I rise too quickly from my makeshift bed and almost pass out. After regaining consciousness, I curse having spent last evening with the ‘boys’ for the pleasure of chewing qat and drinking gin—again. What were formally bad habits are now starting to become part of my daily routine. Blame it on the sun, I say. The ‘boys’ are two Yemeni archaeologists who I am entrusted to teach some of the finer aspects of Islamic archaeology. In addition to their studies, they also have a penchant for strong booze and the dreaded narcotic plant of the Arabian Peninsula— qat. The chewing of qat (pronounced kat) is rampant throughout the Arabian peninsula and eastern Africa. Local tradition relates that the qat bush wasoriginally brought over to the Arabian Peninsula some 700 years ago. According to the Koran, the consumption of qat is permitted whereas the consumption of alcohol is forbidden.

Last night, we were celebrating the fact that we had been able to get contraband liquor in spite of it being forbidden in Yemen. To procure the evil spirits involved an epic 11/2-hour high-speed taxi drive from Zabid to the contraband capital of Yemen—Mafraq. In fact, all taxi trips in Yemen take on epic proportions, especially when the drivers are under the influence of qat—which is usually the case.
Mafraq literally means ‘junction’ in Arabic and it is nothing more than a tumble down ghost town. I expected to see Angel Eyes—Clint Eastwood amble down the street at any moment. We pulled up beside a nondescript gas station, whereupon two rough looking characters lurched out of the shade. At first, I thought we were going to be carjacked but it turns out that these ruffians wanted to take our orders--
"Ahmar or abyan, or red or white" they asked.
I wondered what the hell they were on about. 
Then the two Yemeni guys smiled and told us--
"White is Beefeater Gin or vodka" said the younger guy.
"And red is Johnnie Walker Red or whiskey." said the other guy, smiling through his blackened teeth. 
Naturally, we chose the gin— it mixes better with the local limejuice. The liquor is smuggled by boat across the Red Sea from Djibouti and is primarily sold to westerners but quite often it finds its way into Yemeni households. However, there is no law that forbids westerners from consuming alcohol. As a result, the boys are happy because this means that they can buy as much liquor as they want without the fear of being hassled by the police who check for contraband at the many checkpoints.
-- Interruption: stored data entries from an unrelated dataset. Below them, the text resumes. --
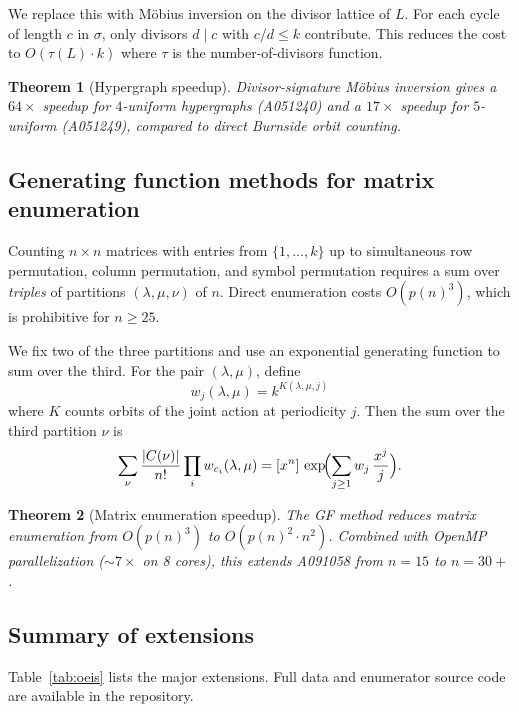 \documentclass[12pt,reqno]{amsart}
\theoremstyle{plain}
\newtheorem{theorem}{Theorem}[section]
\theoremstyle{definition}
\theoremstyle{remark}
\begin{document}
We replace this with M\"obius inversion on the divisor lattice of $L$. For
each cycle of length $c$ in $\sigma$, only divisors $d \mid c$ with $c/d \leq k$
contribute. This reduces the cost to $O(\tau(L) \cdot k)$ where $\tau$ is the
number-of-divisors function.

\begin{theorem}[Hypergraph speedup]
Divisor-signature M\"obius inversion gives a $64\times$ speedup for $4$-uniform
hypergraphs (A051240) and a $17\times$ speedup for $5$-uniform (A051249),
compared to direct Burnside orbit counting.
\end{theorem}

\subsection{Generating function methods for matrix enumeration}

Counting $n \times n$ matrices with entries from $\{1, \ldots, k\}$ up to
simultaneous row permutation, column permutation, and symbol permutation
requires a sum over \emph{triples} of partitions $(\lambda, \mu, \nu)$ of $n$.
Direct enumeration costs $O(p(n)^3)$, which is prohibitive for $n \geq 25$.

We fix two of the three partitions and use an exponential generating function
to sum over the third. For the pair $(\lambda, \mu)$, define
\[
w_j(\lambda, \mu) = k^{K(\lambda, \mu, j)}
\]
where $K$ counts orbits of the joint action at periodicity $j$. Then the
sum over the third partition $\nu$ is
\[
\sum_{\nu} \frac{|C(\nu)|}{n!} \prod_i w_{c_i}(\lambda, \mu)
= [x^n]\, \exp\!\Bigl(\sum_{j \geq 1} w_j \, \frac{x^j}{j}\Bigr).
\]

\begin{theorem}[Matrix enumeration speedup]
The GF method reduces matrix enumeration from $O(p(n)^3)$ to
$O(p(n)^2 \cdot n^2)$. Combined with OpenMP parallelization ($\sim 7\times$
on 8 cores), this extends A091058 from $n = 15$ to $n = 30+$.
\end{theorem}

\subsection{Summary of extensions}

Table~\ref{tab:oeis} lists the major extensions. Full data and enumerator
source code are available in the repository.
\end{document}
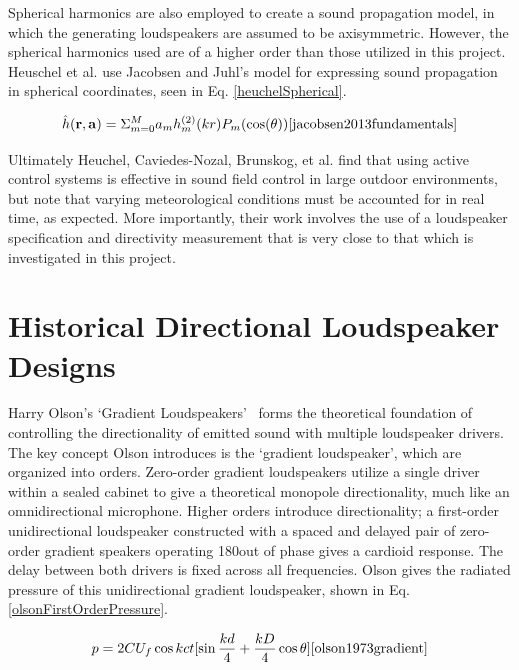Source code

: \documentclass{report}
\newcommand{\matr}[1]{\mathbf{#1}} %
\begin{document}
        Spherical harmonics are also employed to create a sound propagation model, in which the generating loudspeakers are assumed to be axisymmetric.
        However, the spherical harmonics used are of a higher order than those utilized in this project. 
        Heuschel et al. use Jacobsen and Juhl's model for expressing sound propagation in spherical coordinates, seen in Eq. \ref{heuchelSpherical}.
        
        \begin{equation}
            \hat{h}(\matr{r},\matr{a}) = \Sigma_{m=0}^{M}a_m h_m^{(2)}(kr)P_m(\cos(\theta)) \cite{jacobsen2013fundamentals}
            \label{heuchelSpherical}
        \end{equation}

        Ultimately Heuchel, Caviedes-Nozal, Brunskog, et al. find that using active control systems is effective in sound field control in large outdoor environments, but note that varying meteorological conditions must be accounted for in real time, as expected.
        More importantly, their work involves the use of a loudspeaker specification and directivity measurement that is very close to that which is investigated in this project.

    \section{Historical Directional Loudspeaker Designs}

        Harry Olson's `Gradient Loudspeakers'~\cite{olson1973gradient} forms the theoretical foundation of controlling the directionality of emitted sound with multiple loudspeaker drivers.
        The key concept Olson introduces is the `gradient loudspeaker', which are organized into orders.
        Zero-order gradient loudspeakers utilize a single driver within a sealed cabinet to give a theoretical monopole directionality, much like an omnidirectional microphone.
        Higher orders introduce directionality; a first-order unidirectional loudspeaker constructed with a spaced and delayed pair of zero-order gradient speakers operating 180\degree\@ out of phase gives a cardioid response.
        The delay between both drivers is fixed across all frequencies.
        Olson gives the radiated pressure of this unidirectional gradient loudspeaker, shown in Eq.\ref{olsonFirstOrderPressure}.

        \begin{equation}
            p = 2CU_f\cos{kct}[\sin{\frac{kd}{4}+\frac{kD}{4}\cos{\theta}}]
            \label{olsonFirstOrderPressure}
            \cite{olson1973gradient}
        \end{equation}
\end{document}
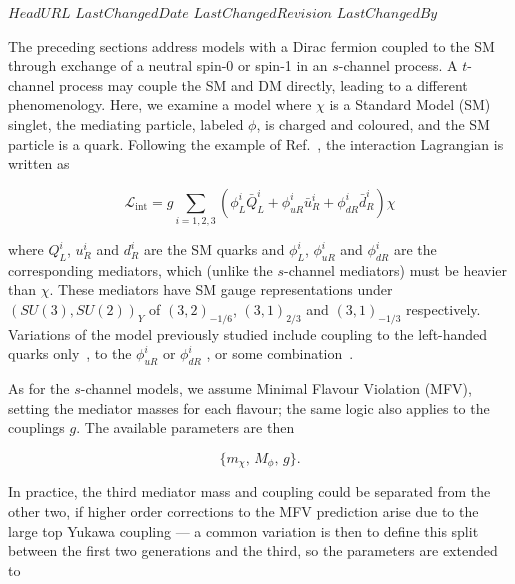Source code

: \svnidlong
{$HeadURL$}
{$LastChangedDate$}
{$LastChangedRevision$}
{$LastChangedBy$}


The preceding sections address models
with a Dirac fermion coupled to the SM through exchange of a
neutral spin-0 or spin-1 in an $s$-channel process.
A $t$-channel process may couple the SM and DM directly,
leading to a different phenomenology.
Here, we examine a model where $\chi$ is a Standard Model (SM) singlet,
the mediating particle, labeled $\phi$, is charged and coloured, and
the SM particle is a quark.
Following the example of Ref.~\cite{Papucci:2014iwa}, the interaction Lagrangian is written as

\begin{equation}
\mathcal{L}_{\mathrm{int}} = g \sum_{i=1,2,3} (\phi_L^i \bar{Q}_L^i + \phi_{uR}^i \bar{u}_R^i + \phi_{dR}^i \bar{d}_R^i) \chi
\end{equation}

where $Q_L^i$, $u_R^i$ and $d_R^i$ are the SM quarks and $\phi_L^i$, $\phi_{uR}^i$ and $\phi_{dR}^i$ are the corresponding mediators, which (unlike the $s$-channel mediators) must be heavier than $\chi$. These mediators have SM gauge representations under $(SU(3), SU(2))_Y$ of $(3,2)_{-1/6}$, $(3,1)_{2/3}$ and $(3,1)_{-1/3}$ respectively. Variations of the model previously studied include coupling to the left-handed quarks only~\cite{Chang:2014, Busoni:2014haa}, to the $\phi_{uR}^i$ \cite{Tait:2013} or $\phi_{dR}^i$ \cite{Papucci:2014iwa, Yavin:14092893}, or some combination~\cite{Bai:201311171, An:201489115014}.

\vspace{5mm}

As for the $s$-channel models, we assume Minimal Flavour Violation (MFV), setting the mediator masses for each flavour; the same logic also applies to the couplings $g$. The available parameters are then

\begin{equation}
\{ m_{\chi},\, M_{\phi},\, g\}.
\end{equation}

\vspace{5mm}

In practice, the third mediator mass and coupling could be separated from the other two, if higher order corrections to the MFV prediction arise due to the large top Yukawa coupling --- a common variation is then to define this split between the first two generations and the third, so the parameters are extended to

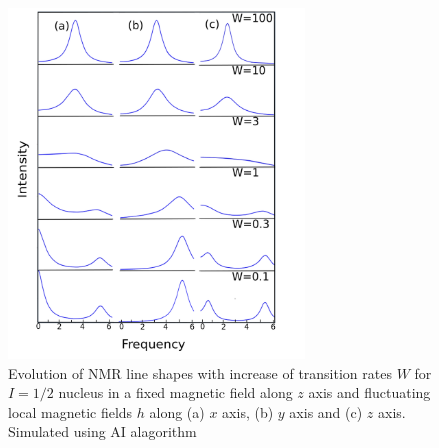 \begin{figure}[h!]
\centering
\includegraphics[width=0.7\textwidth]{figures/chap2/blumediag.png}
\caption{Evolution of NMR line shapes with increase of transition rates $W$ for $I=1/2$ nucleus in a fixed magnetic field along $z$ axis and fluctuating local magnetic fields $h$ along (a) $x$ axis, (b) $y$ axis and (c) $z$ axis. Simulated using AI alagorithm}
\label{figure:blumediag}
\end{figure}
\clearpage
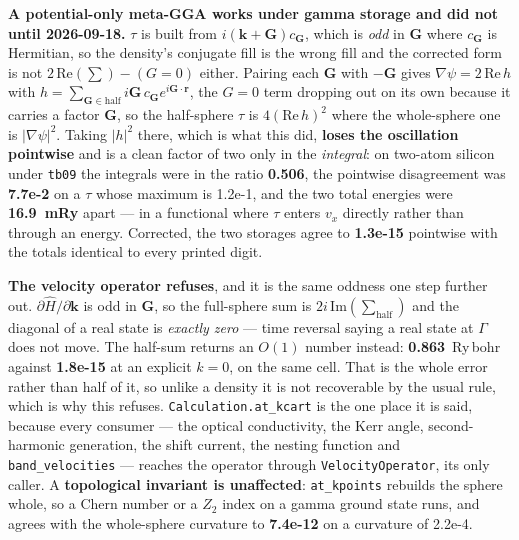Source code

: \documentclass[11pt,a4paper]{article}
\newcommand{\code}[1]{\texttt{\small #1}}
\begin{document}
\begin{refuses}
\textbf{A potential-only meta-GGA works under gamma storage and did not until
2026-09-18.} $\tau$ is built from $i(\mathbf k+\mathbf G)c_{\mathbf G}$, which is
\emph{odd} in $\mathbf G$ where $c_{\mathbf G}$ is Hermitian, so the density's
conjugate fill is the wrong fill and the corrected form is not
$2\,\mathrm{Re}(\sum)-(G{=}0)$ either. Pairing each $\mathbf G$ with $-\mathbf G$
gives $\nabla\psi = 2\,\mathrm{Re}\,h$ with $h=\sum_{\mathbf G\in\mathrm{half}}
i\mathbf G\,c_{\mathbf G}e^{i\mathbf G\cdot\mathbf r}$, the $G=0$ term dropping out
on its own because it carries a factor $\mathbf G$, so the half-sphere $\tau$ is
$4(\mathrm{Re}\,h)^2$ where the whole-sphere one is $|\nabla\psi|^2$. Taking
$|h|^2$ there, which is what this did, \textbf{loses the oscillation pointwise}
and is a clean factor of two only in the \emph{integral}: on two-atom silicon
under \code{tb09} the integrals were in the ratio \textbf{0.506}, the pointwise
disagreement was \textbf{7.7e-2} on a $\tau$ whose maximum is 1.2e-1, and the two
total energies were \textbf{16.9~mRy} apart --- in a functional where $\tau$ enters
$v_x$ directly rather than through an energy. Corrected, the two storages agree to
\textbf{1.3e-15} pointwise with the totals identical to every printed digit.

\textbf{The velocity operator refuses}, and it is the same oddness one step
further out. $\partial\hat H/\partial\mathbf k$ is odd in $\mathbf G$, so the
full-sphere sum is $2i\,\mathrm{Im}(\sum_{\mathrm{half}})$ and the diagonal of a
real state is \emph{exactly zero} --- time reversal saying a real state at
$\Gamma$ does not move. The half-sum returns an $O(1)$ number instead:
\textbf{0.863}~Ry\,bohr against \textbf{1.8e-15} at an explicit $k=0$, on the same
cell. That is the whole error rather than half of it, so unlike a density it is
not recoverable by the usual rule, which is why this refuses.
\code{Calculation.at\_kcart} is the one place it is said, because every consumer
--- the optical conductivity, the Kerr angle, second-harmonic generation, the
shift current, the nesting function and \code{band\_velocities} --- reaches the
operator through \code{VelocityOperator}, its only caller. A \textbf{topological
invariant is unaffected}: \code{at\_kpoints} rebuilds the sphere whole, so a
Chern number or a $Z_2$ index on a gamma ground state runs, and agrees with the
whole-sphere curvature to \textbf{7.4e-12} on a curvature of 2.2e-4.


\end{refuses}
\end{document}
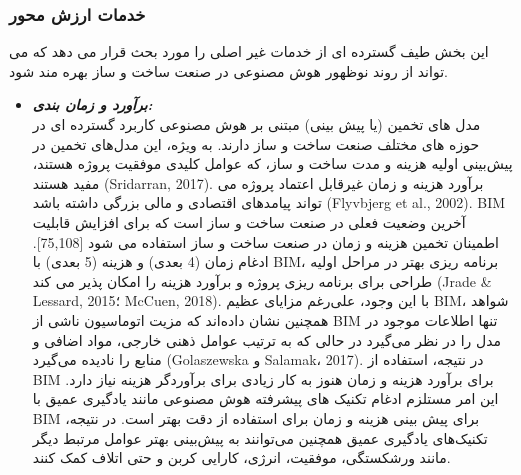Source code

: \documentclass[towcolumn, 11pt]{Article}
\begin{document}
\begin{چکیده}
\subsubsection{خدمات ارزش محور}
این بخش طیف گسترده ای از خدمات غیر اصلی را مورد بحث قرار می دهد که می تواند از روند نوظهور هوش مصنوعی در صنعت ساخت و ساز بهره مند شود.

\begin{itemize}
\item
\textbf{\emph{برآورد و زمان بندی:}}
\\مدل های تخمین (یا پیش بینی) مبتنی بر هوش مصنوعی کاربرد گسترده ای در حوزه های مختلف صنعت ساخت و ساز دارند. به ویژه، این مدل‌های تخمین در پیش‌بینی اولیه هزینه و مدت ساخت و ساز، که عوامل کلیدی موفقیت پروژه هستند، مفید هستند (Sridarran, 2017). برآورد هزینه و زمان غیرقابل اعتماد پروژه می تواند پیامدهای اقتصادی و مالی بزرگی داشته باشد (Flyvbjerg et al., 2002).
BIM آخرین وضعیت فعلی در صنعت ساخت و ساز است که برای افزایش قابلیت اطمینان تخمین هزینه و زمان در صنعت ساخت و ساز استفاده می شود [75,108]. ادغام زمان (4 بعدی) و هزینه (5 بعدی) با BIM، برنامه ریزی بهتر در مراحل اولیه طراحی برای برنامه ریزی پروژه و برآورد هزینه را امکان پذیر می کند (Jrade & Lessard, 2015؛ McCuen, 2018). با این وجود، علی‌رغم مزایای عظیم BIM، شواهد همچنین نشان داده‌اند که مزیت اتوماسیون ناشی از BIM تنها اطلاعات موجود در مدل را در نظر می‌گیرد در حالی که به ترتیب عوامل ذهنی خارجی، مواد اضافی و منابع را نادیده می‌گیرد (Golaszewska و Salamak، 2017). در نتیجه، استفاده از BIM برای برآورد هزینه و زمان هنوز به کار زیادی برای برآوردگر هزینه نیاز دارد.
این امر مستلزم ادغام تکنیک های پیشرفته هوش مصنوعی مانند یادگیری عمیق با BIM برای پیش بینی هزینه و زمان برای استفاده از دقت بهتر است. در نتیجه، تکنیک‌های یادگیری عمیق همچنین می‌توانند به پیش‌بینی بهتر عوامل مرتبط دیگر مانند ورشکستگی، موفقیت، انرژی، کارایی کربن و حتی اتلاف کمک کنند.


\end{itemize}
\end{چکیده}
\end{document}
The taxi ride back to Zabid was rather merry—complete with beer for the driver, qat to make the time fly and a box of gin that would keep the staff going for a couple of days and make the journey less painful.

The ‘boys’, Hassan and Ali are a lot younger than I am but years of working in this hostile climate and evenings of copious spirituous libations have taken their toll on them. For the record, I don’t know how many more of these late nights I can handle with sundowners but it passes the time as we have no TV, internet--only my trusty old SONY short-wave radio and the BBC World Service for entertainment. Nevertheless, we all have to be up and ready to work by 6 am, or the mudhir will feed our bones to the kites that fly ominously over our heads. After a moment or two, I stumble off the roof in the general direction of our hammam or toilet. At the foot of the stairs I meet Ahmed and he looks much worse than I feel. He has a sheepish grin and greets me in the traditional manner—
Sabah al-khayr’ (Good morning).
Blood streams to my brain and I finally respond with —
Sabah ha noor’ (Morning of light).
We then shake hands and he asks me—
Kayf halek?’ (How are you?).
Not missing a beat, I respond—
Mush tammam’ (Not well) and continue with—
Qat mish qwayiss!’ (Qat is no good!)
Hassan laughs or rather croaks, as his lungs are trying to work after a night of cigarette smoking and chewing qat. Hassan’s grin is a cross between a Cheshire cat’s grin and a dental hygienist’s nightmare. Most Yemenis suffer from blackened teeth as the result of too much sugar in their black tea. For that matter, neither of us is a pretty sight and maybe the black kites will have us for a meal after all.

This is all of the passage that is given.